The night began with DJ Sacha Dieu warming the capacity crowd up with a set heavy on the likes of Balkan Beat Box and Shantel but truly started when the lights dimmed and the stage filled with tens of musicians, a vast ensemble clutching an array of brass, woodwind and drums. On the left-hand side stood the Romanian outfit Fanfare Ciocârlia, best known, perhaps, for playing out the Borat movie with their version of "Born to be Wild". Dressed in red shirts, black ties, greatcoats and trilbys, they have prodigious tummies and look rather like men one might see playing backgammon at a Greek pavement café. The Boban Marcovic Orkestar, on the other hand, are younger and dressed in black with white ties. There is something of Las Vegas about them, except for their star trumpet player, Boban's son Marko - clad in a red candy-striped shirt and red tie, with tight stone-washed jeans and perm-alike black hair, he looks very Euro-Eighties. Boban's band, from Serbia, have provided music for Emir Kusturica's movies and are the most highly rated brass outfit in the region, so much so that when Oasis played the Sziget Festival in Budapest a few years ago, they had to wait until the band finished on another stage before they could muster any crowd to play to.
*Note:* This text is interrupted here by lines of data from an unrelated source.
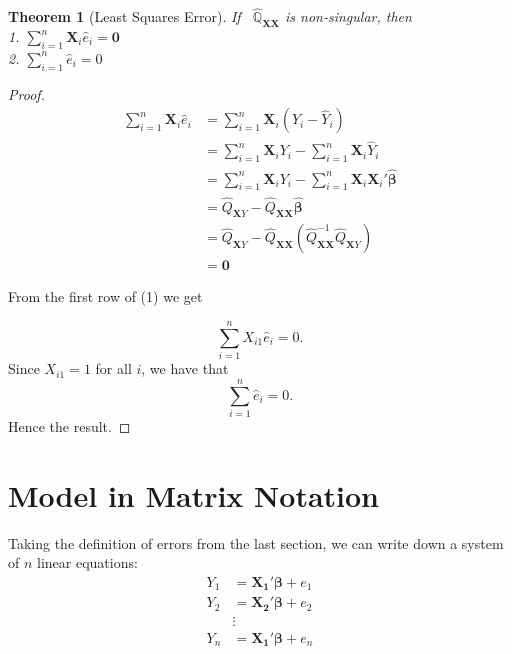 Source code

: \documentclass[
]{book}
\newtheorem{theorem}{Theorem}[chapter]
\theoremstyle{definition}
\theoremstyle{definition}
\theoremstyle{definition}
\theoremstyle{definition}
\theoremstyle{remark}
\begin{document}
\begin{theorem}[Least Squares Error]
\protect\hypertarget{thm:olserror}{}\label{thm:olserror}If ~\(\widehat{\mathbb{Q}}_{\pmb{XX}}\) is non-singular, then\\
1. \(\sum\limits_{i=1}^n\pmb{X}_i\widehat{e}_i=\pmb{0}\)\\
2. \(\sum\limits_{i=1}^n\widehat{e}_i=0\)
\end{theorem}

\begin{proof}
\begin{align}
\sum\limits_{i=1}^n\pmb{X}_i\widehat{e}_i 
&=\sum\limits_{i=1}^n\pmb{X}_i(Y_i-\widehat{Y}_i) \\
&=\sum\limits_{i=1}^n\pmb{X}_iY_i-\sum\limits_{i=1}^n\pmb{X}_i\widehat{Y}_i \\
&=\sum\limits_{i=1}^n\pmb{X}_iY_i-\sum\limits_{i=1}^n\pmb{X}_i\pmb{X}_i'\pmb{\widehat{\beta}} \\
&=\widehat{Q}_{\pmb{X}Y}-\widehat{Q}_{\pmb{XX}}\pmb{\widehat{\beta}} \\
&=\widehat{Q}_{\pmb{X}Y}-\widehat{Q}_{\pmb{XX}}
\left( \widehat{Q}_{\pmb{XX}}^{-1} \widehat{Q}_{\pmb{X}Y} \right) \\
&=\pmb{0}
\end{align}

From the first row of (1) we get

\[
\sum\limits_{i=1}^n X_{i1}\widehat{e}_i=0.
\]
Since \(X_{i1}=1\) for all \(i\), we have that
\[
\sum\limits_{i=1}^n\widehat{e}_i=0.
\]
Hence the result.
\end{proof}

\hypertarget{model-in-matrix-notation}{%
\section{Model in Matrix Notation}\label{model-in-matrix-notation}}

Taking the definition of errors from the last section, we can write down a system of \(n\) linear equations:
\begin{align}
Y_1 &= \pmb{X_1}'\pmb{\beta} + e_1 \\
Y_2 &= \pmb{X_2}'\pmb{\beta} + e_2 \\
& \vdots \\
Y_n &= \pmb{X_1}'\pmb{\beta} + e_n
\end{align}
\end{document}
After an introductory blast together, a theatrical argument introduces the concept of the night's entertainment. The band leaders challenge each other to a sonic duel - who is the best gypsy brass band? - and toss a coin to see who starts. Fanfare Ciocârlia kick off. And so it begins, oompah rhythms so frantic they act as a propulsive kick-drum and top-lines that zig along like Flight of the Bumblebee jacked on ephedrine. Fanfare Ciocârlia are rawer and less jazzy than Boban's bunch, a mariachi-esque assault that particularly showcases the skills of clarinetist/saxophonist Oprica Ivancea and trumpet-playing vocalist Radulescu Lazar.
The bands swap places, taking it in turns, song by song, but the pace never lessens. Boban Marcovic's band are more showbiz, led by the flamboyant Marko with Boban singing vocals and playing trumpet at extraordinarily high pitches. At one point Marko insists we all sit down, as the band James used to do at festivals, and then we all leap up again, blood rushing dizzyingly from our heads as frantic rhythms drive ever forward. It's exhausting stuff and midway through the set there's a lull from the crowd who have thus far been whooping, shrieking and waving their arms in the air. Maintaining this level of energy requires stamina, hopping from leg to leg to the ska-like beat. I'm not familiar with the Balkan Brass Battle album so cannot furnish titles for most of the songs - for which, my apologies - but this music is immediate carnival fare, as much about call-and-response shouts and clapped-back perussive tattoos as melodic recognition. At one point Marko has us all singing James Brown's "(I Got You) I Feel Good" while he plays the vocal line on his trumpet, at another the jazz standard "Caravan" is given a sassy gypsy polish-up.
Throughout the show, whichever band isn't playing watches the other with theatrically rendered disdain, occasionally letting their real emotions show and clapping along enthusiastically. Then, just as everyone is starting to feel truly knackered, the two groups play their ace. The band leaders announce they now appreciate each other's music and will work together. They all hug and shake hands to much applause. They've been whipping us up for an hour and a half, but suddenly it feels like they pull the stops out and move it up another level. There is frenzy in the air as they attack the "James Bond Theme" with a vivaciousness that borders on the demented. It is a suitable climax to an extraordinary night, a highlight of this year's Brighton Festival. There is so much bellowing for more that they come back for a final encore, but by this time the crowd really is done in. Still, the howls of approval say it all. Subtlety be damned. What a night.